The attack is part of a larger pattern. April saw a series of high-profile DeFi exploits, and May appears to be following the same trajectory. The consistent cadence suggests attackers are getting better at finding these flaws, not that protocols are getting sloppier. The approval architecture itself is the problem.

"Token approvals are the devil's bargain of DeFi: trade security for speed, then hope the contract doesn't turn against you."

Here's how approval exploits work in practice:

  • You approve a contract to spend your tokens so you can swap quickly later
  • The contract gets compromised or contains a hidden flaw
  • Attackers drain every wallet that ever granted approval, even if those users haven't interacted with the protocol in months

This attack differs from private key compromises or bridge exploits. Users didn't get phished. The protocol didn't get hacked in the traditional sense. The vulnerability was in the contract logic itself, sitting there waiting to be triggered. Everyone who approved Ekubo's router contract to move their WBTC became a potential victim the moment that flaw went live.

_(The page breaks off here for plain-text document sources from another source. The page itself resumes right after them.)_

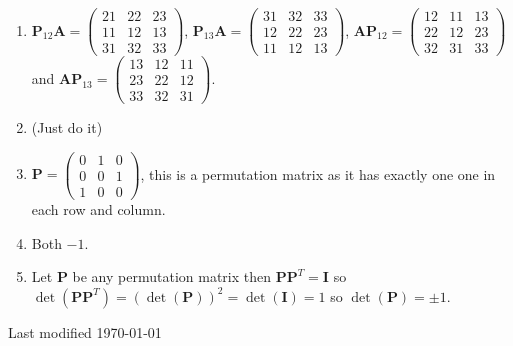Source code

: \documentclass[11pt,a4paper]{article}
\def\bA{\mathbf{A}}
\def\bI{\mathbf{I}}
\def\bP{\mathbf{P}}
\begin{document}
\begin{enumerate}
{\noindent\hrulefill
\begin{enumerate}
\item
$\bP_{12} \bA= \left(
\begin{array}{ccc}
 21 & 22 & 23 \\
 11 & 12 & 13 \\
 31 & 32 & 33
\end{array}
\right)$,  $\bP_{13} \bA=\left(
\begin{array}{ccc}
 31 & 32 & 33 \\
 12 & 22 & 23 \\
 11 & 12 & 13
\end{array}
\right)$,   $\bA\bP_{12}=\left(
\begin{array}{ccc}
 12 & 11 & 13 \\
 22 & 12 & 23 \\
 32 & 31 & 33
\end{array}
\right)$ and  $\bA\bP_{13}=\left(
\begin{array}{ccc}
 13 & 12 & 11 \\
 23 & 22 & 12 \\
 33 & 32 & 31
\end{array}
\right)$.
\item (Just do it)
\item $\bP=\left(
\begin{array}{ccc}
 0 & 1 & 0 \\
 0 & 0 & 1 \\
 1 & 0 & 0
\end{array}
\right)$, this is a permutation matrix as it has exactly one one in each row and column.
\item Both $-1$.
\item Let $\bP$ be any permutation matrix then $\bP \bP^T=\bI$ so $\det(\bP \bP^T)=\left( \det(\bP)\right)^2= \det(\bI) =1$ so $\det(\bP)=\pm 1$.

\end{enumerate}

\noindent\hrulefill

}{}%


\end{enumerate}
\hfill {\tiny Last modified  \today}
\vfill\eject
\end{document}
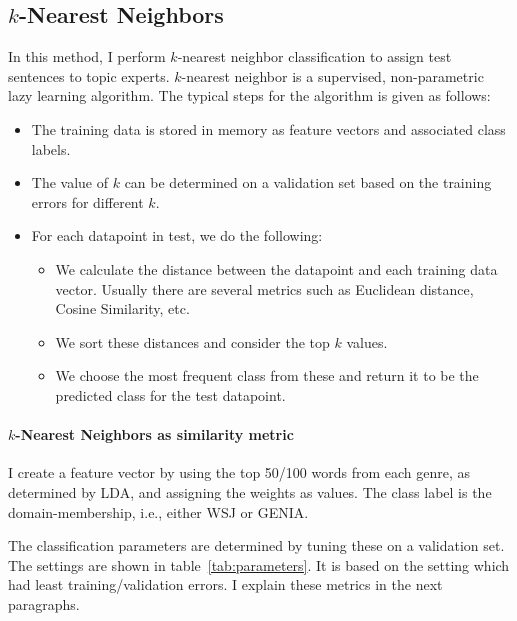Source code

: \subsection{$k$-Nearest Neighbors}

In this method, I perform $k$-nearest neighbor classification to assign test sentences to topic experts. 
$k$-nearest neighbor is a supervised, non-parametric lazy learning algorithm. The typical steps for the algorithm is given as follows:

\begin{itemize}
    \item  The training data is stored in memory as feature vectors and associated class labels.
    \item The value of $k$ can be determined on a validation set based on the training errors for different $k$.
    \item For each datapoint in test, we do the following:
    \begin{itemize}
        \item We calculate the distance between the datapoint and each training data vector. Usually there are several metrics such as Euclidean distance, Cosine Similarity, etc.
        \item We sort these distances and consider the top $k$ values. 
        \item We choose the most frequent class from these and return it to be the predicted class for the test datapoint.
    \end{itemize}
\end{itemize}

\paragraph*{$k$-Nearest Neighbors as similarity metric}
I create a feature vector by using the top 50/100 words from each genre, as determined by LDA, and assigning the weights as values. The class label is the domain-membership, i.e., either WSJ or GENIA.

The classification parameters are determined by tuning these on a validation set. The settings are shown in table~\ref{tab:parameters}. It is based on the setting which had least training/validation errors. I explain these metrics in the next paragraphs.

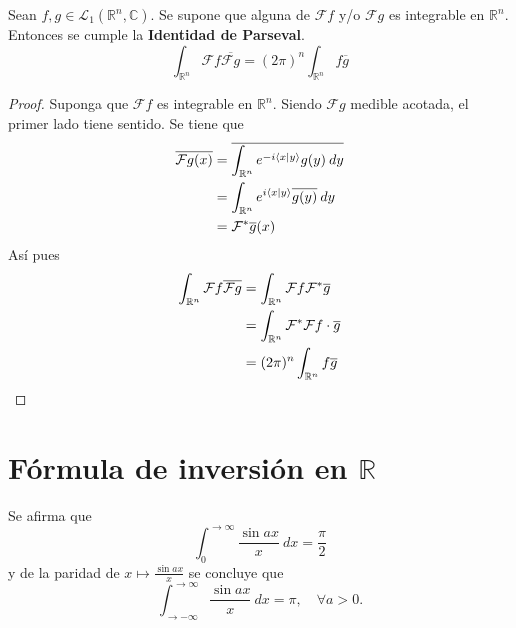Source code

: \documentclass[12pt]{report}
\newcounter{it}
\theoremstyle{largebreak}
\newcommand\pint[2]{\ensuremath{\langle#1| #2\rangle}}
\newcommand\conj[1]{\ensuremath{\overline{#1}}}
\newcommand{\fou}[1]{\ensuremath{\mathcal{F}#1}}
\begin{document}
    \begin{propo}
        Sean $f,g\in\mathcal{L}_1(\mathbb{R}^n,\mathbb{C})$. Se supone que alguna de $\fou{f}$ y/o $\fou{g}$ es integrable en $\mathbb{R}^n$. Entonces se cumple la \textbf{Identidad de Parseval}.
        \begin{equation*}
            \int_{\mathbb{R}^n}\fou{f}\conj{\fou{g}}=(2\pi)^n\int_{\mathbb{R}^n}f\conj{g}
        \end{equation*}
    \end{propo}

    \begin{proof}
        Suponga que $\fou{f}$ es integrable en $\mathbb{R}^n$. Siendo $\fou{g}$ medible acotada, el primer lado tiene sentido. Se tiene que
        \begin{equation*}
            \begin{split}
                \conj{\fou{g}(x)}&=\conj{\int_{\mathbb{R}^n}e^{ -i\pint{x}{y}}g(y)\:dy}\\
                &=\int_{\mathbb{R}^n}e^{i\pint{x}{y}}\conj{g(y)}\:dy\\
                &=\fou^*{\conj{g}}(x)\\
            \end{split}
        \end{equation*}
        Así pues
        \begin{equation*}
            \begin{split}
                \int_{\mathbb{R}^n}\fou{f}\conj{\fou{g}}&=\int_{\mathbb{R}^n}\fou{f}\fou^*{\conj{g}}\\
                &=\int_{\mathbb{R}^n}\fou^*{\fou{f}}\cdot\conj{g}\\
                &=(2\pi)^n\int_{\mathbb{R}^n}f\conj{g}\\
            \end{split}
        \end{equation*}
    \end{proof}

    \section{Fórmula de inversión en $\mathbb{R}$}

    \begin{obs}
        Se afirma que
        \begin{equation*}
            \int_{0}^{\rightarrow\infty}\frac{\sin ax}{x}\:dx=\frac{\pi}{2}
        \end{equation*}
        y de la paridad de $x\mapsto\frac{\sin ax}{x}$ se concluye que
        \begin{equation*}
            \int_{ \rightarrow-\infty}^{\rightarrow\infty}\frac{\sin ax}{x}\:dx=\pi,\quad\forall a>0.
        \end{equation*}
    \end{obs}
\end{document}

Key points on approval-based risk:

  • Approvals are permanent until revoked, creating a persistent attack surface
  • Most users approve maximum amounts (infinite approvals) for convenience
  • Smart contract audits can miss edge cases in router logic that only become exploitable under specific conditions

The wrapped Bitcoin detail matters. WBTC is among the most liquid and valuable tokens in DeFi. Attackers aren't going after governance tokens or illiquid altcoins anymore. They're targeting the assets people actually use and hold in size. $1.4 million in WBTC is easier to exit than $1.4 million in some protocol's native token.

The Implication

If you've ever used Ekubo or any DEX, check your active token approvals. Tools like Revoke.cash and Etherscan's approval checker let you see which contracts can still move your tokens. Revoke anything you're not actively using. The convenience of keeping approvals active isn't worth the risk when exploits are happening monthly.

For builders: approval-based architecture is a design liability, not a feature. The industry needs better standards around time-limited approvals, amount-limited approvals, and contract-level permission management. Until then, every router contract is a honeypot waiting to be discovered.